“When are you done with school for the year?”
I get this question a lot. My answer is always something like: “Oh, we never really stop.” To which the reply is usually: “So you do school year round?”
Yes. We do.
For many, the end of the school year signifies the end of the structured day of learning. No more scheduled recess and lunch. No more assigned seats. No more after school programs.
For us, school is not a physical space we go to every day for 6-8 hours. I hesitate to even call what we do “homeschool”. There is, or used to be, such a stigma there.
Instead, maybe it should be called “life training” or “skill development”. Because really, that is what we are doing every day. We are providing the tools our kids need for living their best life.
We are creating little life-long learners early and in a safe environment.

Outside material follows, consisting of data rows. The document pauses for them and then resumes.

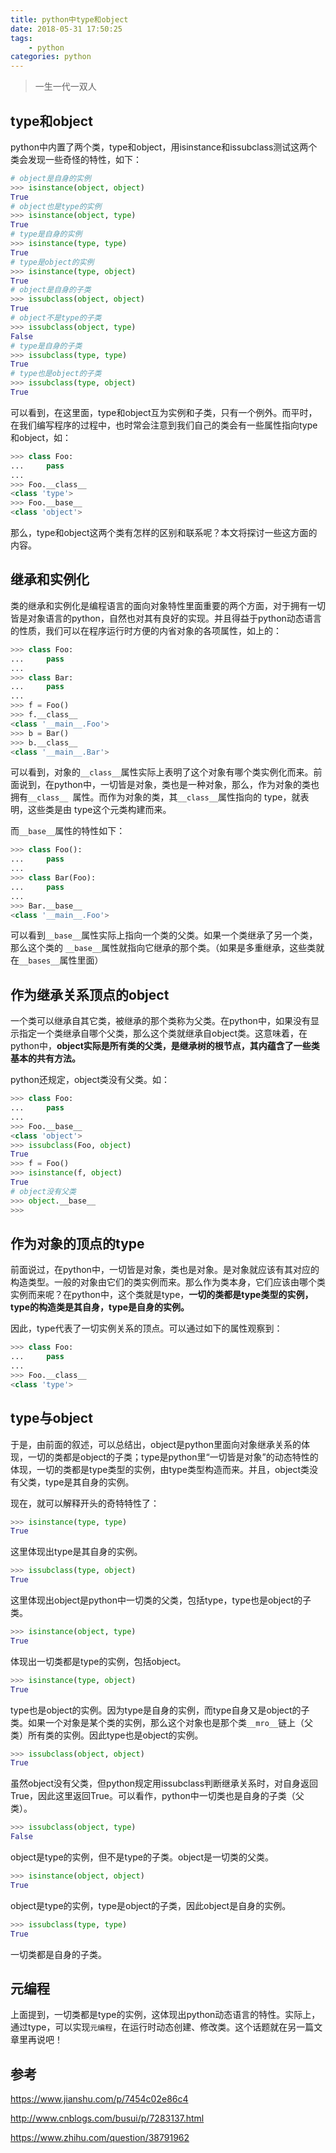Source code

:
 ```yaml
---
title: python中type和object
date: 2018-05-31 17:50:25
tags: 
    - python
categories: python
---
```

>一生一代一双人

## type和object
python中内置了两个类，type和object，用isinstance和issubclass测试这两个类会发现一些奇怪的特性，如下：
```python
# object是自身的实例
>>> isinstance(object, object)
True
# object也是type的实例
>>> isinstance(object, type)
True
# type是自身的实例
>>> isinstance(type, type)
True
# type是object的实例
>>> isinstance(type, object)
True
# object是自身的子类
>>> issubclass(object, object)
True
# object不是type的子类
>>> issubclass(object, type)
False
# type是自身的子类
>>> issubclass(type, type)
True
# type也是object的子类
>>> issubclass(type, object)
True
```

可以看到，在这里面，type和object互为实例和子类，只有一个例外。而平时，在我们编写程序的过程中，也时常会注意到我们自己的类会有一些属性指向type和object，如：
```python
>>> class Foo:
...     pass
...
>>> Foo.__class__
<class 'type'>
>>> Foo.__base__
<class 'object'>
```
那么，type和object这两个类有怎样的区别和联系呢？本文将探讨一些这方面的内容。

## 继承和实例化
类的继承和实例化是编程语言的面向对象特性里面重要的两个方面，对于拥有一切皆是对象语言的python，自然也对其有良好的实现。并且得益于python动态语言的性质，我们可以在程序运行时方便的内省对象的各项属性，如上的：
```python
>>> class Foo:
...     pass
...
>>> class Bar:
...     pass
...
>>> f = Foo()
>>> f.__class__
<class '__main__.Foo'>
>>> b = Bar()
>>> b.__class__
<class '__main__.Bar'>
```
可以看到，对象的`__class__`属性实际上表明了这个对象有哪个类实例化而来。前面说到，在python中，一切皆是对象，类也是一种对象，那么，作为对象的类也拥有`__class__ `属性。而作为对象的类，其`__class__`属性指向的 type，就表明，这些类是由 type这个元类构建而来。

而`__base__`属性的特性如下：
```python
>>> class Foo():
...     pass
...
>>> class Bar(Foo):
...     pass
...
>>> Bar.__base__
<class '__main__.Foo'>
```
可以看到`__base__`属性实际上指向一个类的父类。如果一个类继承了另一个类，那么这个类的 `__base__`属性就指向它继承的那个类。（如果是多重继承，这些类就在`__bases__`属性里面）

## 作为继承关系顶点的object
一个类可以继承自其它类，被继承的那个类称为父类。在python中，如果没有显示指定一个类继承自哪个父类，那么这个类就继承自object类。这意味着，在python中，**object实际是所有类的父类，是继承树的根节点，其内蕴含了一些类基本的共有方法。**

python还规定，object类没有父类。如：
```python
>>> class Foo:
...     pass
...
>>> Foo.__base__
<class 'object'>
>>> issubclass(Foo, object)
True
>>> f = Foo()
>>> isinstance(f, object)
True
# object没有父类
>>> object.__base__
>>> 
```

## 作为对象的顶点的type
前面说过，在python中，一切皆是对象，类也是对象。是对象就应该有其对应的构造类型。一般的对象由它们的类实例而来。那么作为类本身，它们应该由哪个类实例而来呢？在python中，这个类就是type，**一切的类都是type类型的实例，type的构造类是其自身，type是自身的实例。**

因此，type代表了一切实例关系的顶点。可以通过如下的属性观察到：
```python
>>> class Foo:
...     pass
...
>>> Foo.__class__
<class 'type'>
```

<!--MORE-->
## type与object
于是，由前面的叙述，可以总结出，object是python里面向对象继承关系的体现，一切的类都是object的子类；type是python里“一切皆是对象”的动态特性的体现，一切的类都是type类型的实例，由type类型构造而来。并且，object类没有父类，type是其自身的实例。

现在，就可以解释开头的奇特特性了：

```python
>>> isinstance(type, type)
True
```
这里体现出type是其自身的实例。

```python
>>> issubclass(type, object)
True
```
这里体现出object是python中一切类的父类，包括type，type也是object的子类。

```python
>>> isinstance(object, type)
True
```
体现出一切类都是type的实例，包括object。

```python
>>> isinstance(type, object)
True
```
type也是object的实例。因为type是自身的实例，而type自身又是object的子类。如果一个对象是某个类的实例，那么这个对象也是那个类`__mro__`链上（父类）所有类的实例。因此type也是object的实例。

```python
>>> issubclass(object, object)
True
```
虽然object没有父类，但python规定用issubclass判断继承关系时，对自身返回True，因此这里返回True。可以看作，python中一切类也是自身的子类（父类）。

```python
>>> issubclass(object, type)
False
```
object是type的实例，但不是type的子类。object是一切类的父类。

```python
>>> isinstance(object, object)
True
```
object是type的实例，type是object的子类，因此object是自身的实例。

```python
>>> issubclass(type, type)
True
```
一切类都是自身的子类。

## 元编程
上面提到，一切类都是type的实例，这体现出python动态语言的特性。实际上，通过type，可以实现`元编程`，在运行时动态创建、修改类。这个话题就在另一篇文章里再说吧！

## 参考
https://www.jianshu.com/p/7454c02e86c4

http://www.cnblogs.com/busui/p/7283137.html

https://www.zhihu.com/question/38791962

We don’t stop learning with the end of a school year. We just keep going.
We get to explore new interests whenever we want. There is not a set time for learning. We don’t do recess at 11 and then lunch at 11:30.
We don’t get in trouble for looking out the window when we are supposed to be doing our math work. We go outside and continue our math while jumping on the trampoline, doing laps around the house, or gardening.
There aren’t punishments for talking in class without raising a hand. Some of our best discussions have been born from a wild and off-topic question during a lesson. We have the freedom to drop everything to investigate and explore.
If a fun field trip, activity or play date pops up, we go. We can do this because our school day is just another day.
On Sundays, I sit and make a list of lessons I’d like to do for the week. This structure, or checklist, is for me. The boys don’t care. Their interests change daily, weekly, hourly and sometimes by the minute. My list is a loose guideline that I can quickly adapt, adjust or abandon completely to chase a crazy question that pops up over breakfast.
We have the freedom to be flexible.
That is what homeschooling is–freedom to change. Freedom to choose a different direction or curriculum. Freedom to learn.